◆ **Description of the task**
Below are some records; copy each line in them that contains "encore".

Items listed in a dataset
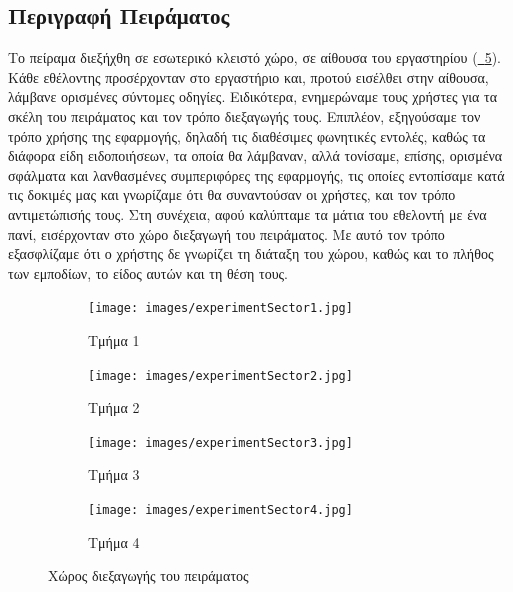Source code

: \subsection{Περιγραφή Πειράματος}

Το πείραμα διεξήχθη σε εσωτερικό κλειστό χώρο, σε αίθουσα του εργαστηρίου (\hyperref[fig:experimentLab]{\schema~\ref*{fig:experimentLab}}). Κάθε εθέλοντης προσέρχονταν στο εργαστήριο και, προτού εισέλθει στην αίθουσα, λάμβανε ορισμένες σύντομες οδηγίες. Ειδικότερα, ενημερώναμε τους χρήστες για τα σκέλη του πειράματος και τον τρόπο διεξαγωγής τους. Επιπλέον, εξηγούσαμε τον τρόπο χρήσης της εφαρμογής, δηλαδή τις διαθέσιμες φωνητικές εντολές, καθώς τα διάφορα είδη ειδοποιήσεων, τα οποία θα λάμβαναν, αλλά τονίσαμε, επίσης, ορισμένα σφάλματα και λανθασμένες συμπεριφόρες της εφαρμογής, τις οποίες εντοπίσαμε κατά τις δοκιμές μας και γνωρίζαμε ότι θα συναντούσαν οι χρήστες, και τον τρόπο αντιμετώπισής τους. Στη συνέχεια, αφού καλύπταμε τα μάτια του εθελοντή με ένα πανί, εισέρχονταν στο χώρο διεξαγωγή του πειράματος. Με αυτό τον τρόπο εξασφλίζαμε ότι ο χρήστης δε γνωρίζει τη διάταξη του χώρου, καθώς και το πλήθος των εμποδίων, το είδος αυτών και τη θέση τους.

\begin{figure}[!h]
  \centering
  \begin{subfigure}{0.25\textwidth}
    \centering
    \texttt{[image: images/experimentSector1.jpg]}
    \caption{Τμήμα 1}\label{fig:experimentSector1}
  \end{subfigure}%
  \begin{subfigure}{0.25\textwidth}
    \centering
    \texttt{[image: images/experimentSector2.jpg]}
    \caption{Τμήμα 2}\label{fig:experimentSector2}
  \end{subfigure}%
  \begin{subfigure}{0.25\textwidth}
    \centering
    \texttt{[image: images/experimentSector3.jpg]}
    \caption{Τμήμα 3}\label{fig:experimentSector3}
  \end{subfigure}%
  \begin{subfigure}{0.25\textwidth}
    \centering
    \texttt{[image: images/experimentSector4.jpg]}
    \caption{Τμήμα 4}\label{fig:experimentSector4}
  \end{subfigure}%
  \caption{Χώρος διεξαγωγής του πειράματος}\label{fig:experimentLab}
\end{figure}

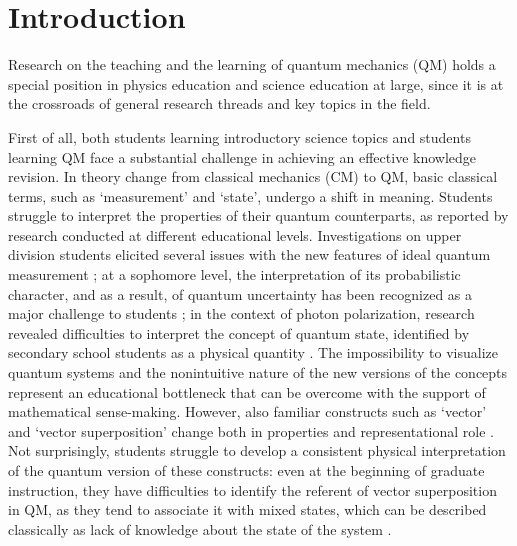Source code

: \documentclass[twocolumn,secnumarabic,amssymb, nobibnotes, aps, prd, nofootinbib]{revtex4-2}
\begin{document}
\maketitle

\section{Introduction} \label{Sec:Intro}
Research on the teaching and the learning of quantum mechanics (QM) holds a special position in physics education and science education at large, since it is at the crossroads of general research threads and key topics in the field.

First of all, both students learning introductory science topics and students learning QM face a substantial challenge in achieving an effective knowledge revision. In theory change from classical mechanics (CM) to QM, basic classical terms, such as `measurement' and `state', undergo a shift in meaning. Students struggle to interpret the properties of their quantum counterparts, as reported by research conducted at different educational levels. Investigations on upper division students elicited several issues with the new features of ideal quantum measurement \cite{Zhu2012}; at a sophomore level, the interpretation of its probabilistic character, and as a result, of quantum uncertainty has been recognized as a major challenge to students \cite{Ayene2011};  in the context of photon polarization, research revealed difficulties to interpret the concept of quantum state, identified by secondary school students as a physical quantity \cite{Pospiech2021}. The impossibility to visualize quantum systems and the nonintuitive nature of the new versions of the concepts represent an educational bottleneck that can be overcome with the support of mathematical sense-making. However, also familiar constructs such as `vector' and `vector superposition' change both in properties and representational role \cite{Pospiech2021}. Not surprisingly, students struggle to develop a consistent physical interpretation of the quantum version of these constructs: even at the beginning of graduate instruction, they have difficulties to identify the referent of vector superposition in QM, as they tend to associate it with mixed states, which can be described classically as lack of knowledge about the state of the system \cite{Passante2015}.
\end{document}
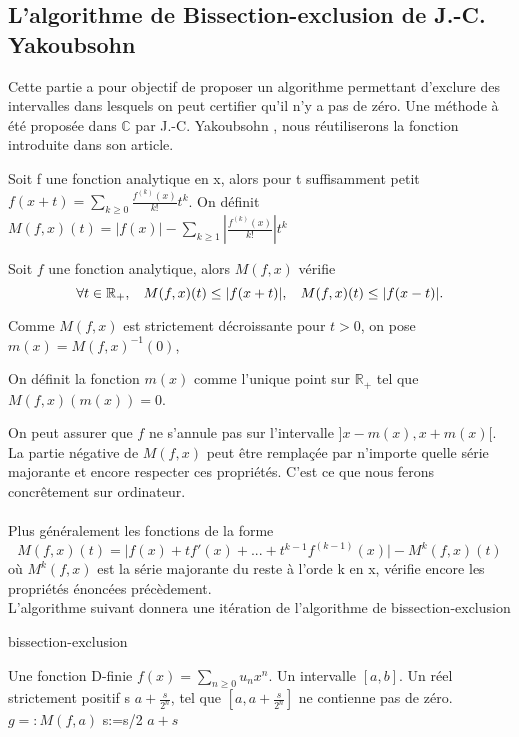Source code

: \documentclass[a4paper,10.5pt]{article}
\begin{document}
	\subsection{L'algorithme de Bissection-exclusion de J.-C. Yakoubsohn}
	
	Cette partie a pour objectif de proposer un algorithme permettant d'exclure des intervalles dans lesquels on peut certifier qu'il n'y a pas de zéro. Une méthode à été proposée dans $\mathbb{C}$ par J.-C. Yakoubsohn \cite{DBLP:journals/jc/Yakoubsohn05}, nous réutiliserons la fonction introduite dans son article.
	
	\begin{definition}Soit f une fonction analytique en x, alors pour t suffisamment petit\\ $f(x+t)=\sum_{k\geq0} \frac{f^{(k)}(x)}{k!}t^{k}$. On définit $M(f,x)(t)=|f(x)|-\sum_{k\geq1}|\frac{f^{(k)}(x)}{k!}|t^{k}$
	\end{definition}
	\begin{proposition}
		Soit $f$ une fonction analytique, alors $M(f,x)$ vérifie 
		\[\forall t \in \mathbb{R}_+, \hspace{3mm} M(f,x)(t) \leq |f(x+t)|, \hspace{3mm} M(f,x)(t) \leq |f(x-t)|.\]
	\end{proposition}
	Comme $M(f,x)$ est strictement décroissante pour $t>0$, on pose $m(x)=M(f,x)^{-1}(0)$, 
	\begin{definition}
		On définit la fonction $m(x)$ comme l'unique point sur $\mathbb{R}_+$ tel que $M(f,x)(m(x))=0$.
	\end{definition} 
	On peut assurer que $f$ ne s'annule pas sur l'intervalle $]x-m(x),x+m(x)[$.
	La partie négative de $M(f,x)$ peut être remplaçée par n'importe quelle série majorante et encore respecter ces propriétés. C'est ce que nous ferons concrêtement sur ordinateur.\\
	\\
	Plus généralement les fonctions de la forme \[M(f,x)(t)=\big|f(x)+tf'(x)+...+t^{k-1}f^{(k-1)}(x)\big|-M^{k}(f,x)(t)\] où $M^{k}(f,x)$ est la série  majorante du reste à l'orde k en x, vérifie encore les propriétés énoncées précèdement.\\
	
	\noindent L'algorithme suivant donnera une itération de l'algorithme de bissection-exclusion 
	
	
	\begin{algorithm}
		\caption{bissection-exclusion}
		\begin{algorithmic}[1]
			\REQUIRE Une fonction D-finie $f(x)=\sum_{n \geq 0} u_nx^{n}$. Un intervalle $[a,b]$. Un réel strictement positif s
			\ENSURE $a+\frac{s}{2^n}$, tel que $[a,a+\frac{s}{2^n}]$ ne contienne pas de zéro.
			\STATE $g=:M(f,a)$
			\STATE s:=s/2
			\ENDWHILE
			\RETURN $a+s$
		\end{algorithmic}
		
	\end{algorithm}
	
\end{document}
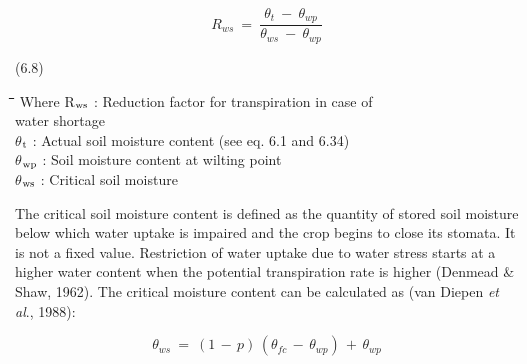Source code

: \documentclass[11pt]{article}
\begin{document}
\begin{displaymath}
R _{ws} ~=~{\frac{\theta  _{t} ~-~ \theta  _{wp} }{ \theta  _{ws} ~-~ \theta  _{wp} }}
\end{displaymath}

 \bigskip
\strut\hfill (6.8)

\nwln
\begin{tabbing}
\hspace{1.27cm}\=\hspace{1.27cm}\=\hspace{1.27cm}\=\hspace{1.27cm}\=%
\hspace{1.27cm}\=\hspace{1.27cm}\=\hspace{1.27cm}\=\hspace{1.27cm}\=%
\hspace{1.27cm}\=\hspace{1.27cm}\=\kill
Where\> \> R$_{{\rm ws}}$\> : Reduction factor for transpiration in case of\\
\>\> \>   water shortage\> \> \> \> \> \> \> [-]\\
\>\> $\theta$$_{{\rm t}}$\> : Actual soil moisture content (see eq. 6.1 and 6.34)\> \> \> \> \> \> \> [cm$^{{\rm 3}}$ cm$^{{\rm -3}}$]\\
\>\> $\theta$$_{{\rm wp}}$\> : Soil moisture content at wilting point\> \> \> \> \> \> \> [cm$^{{\rm 3}}$ cm$^{{\rm -3}}$]\\
\>\> $\theta$$_{{\rm ws}}$\> : Critical soil moisture\> \> \> \> \> \> \> [cm$^{{\rm 3}}$ cm$^{{\rm -3}}$]
\end{tabbing}

\bigskip
\bigskip
The critical soil moisture content is defined as the quantity of stored soil moisture below
which water uptake is impaired and the crop begins to close its stomata. It is not a fixed
value. Restriction of water uptake due to water stress starts at a higher water content
when the potential transpiration rate is higher (Denmead \& Shaw, 1962). The critical
moisture content can be calculated as (van Diepen {\it et al\/}., 1988):

\begin{displaymath}
\theta  _{ws} ~=~ (1\, -\, p )\, (\theta  _{fc} \, -\, \theta  _{wp} )\, +\, \theta  _{wp} 
\end{displaymath}
\end{document}
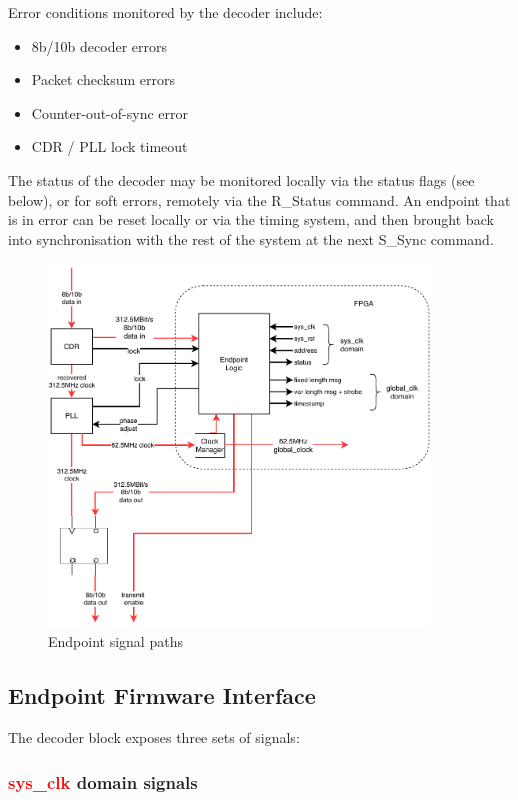 \documentclass[a4paper,11pt]{article}
\begin{document}
Error conditions monitored by the decoder include:

\begin{itemize}
	\item 8b/10b decoder errors
	\item Packet checksum errors
	\item Counter-out-of-sync error
	\item CDR / PLL lock timeout
\end{itemize}

The status of the decoder may be monitored locally via the status flags (see below), or for soft errors, remotely via the R\_Status command. An endpoint that is in error can be reset locally or via the timing system, and then brought back into synchronisation with the rest of the system at the next S\_Sync command.

\begin{figure}[p]
	\centering
	\includegraphics[width=0.9\textwidth]{timing_endpoint_block.pdf}
	\caption{Endpoint signal paths}
	\label{fig:fw_if}
\end{figure}

\subsection{Endpoint Firmware Interface}

The decoder block exposes three sets of signals:

\subsubsection{\textcolor{red}{sys\_clk} domain signals}
\end{document}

◆ **Reply to the exercise**
	La partie négative de $M(f,x)$ peut être remplaçée par n'importe quelle série majorante et encore respecter ces propriétés. C'est ce que nous ferons concrêtement sur ordinateur.\\
	Plus généralement les fonctions de la forme \[M(f,x)(t)=\big|f(x)+tf'(x)+...+t^{k-1}f^{(k-1)}(x)\big|-M^{k}(f,x)(t)\] où $M^{k}(f,x)$ est la série  majorante du reste à l'orde k en x, vérifie encore les propriétés énoncées précèdement.\\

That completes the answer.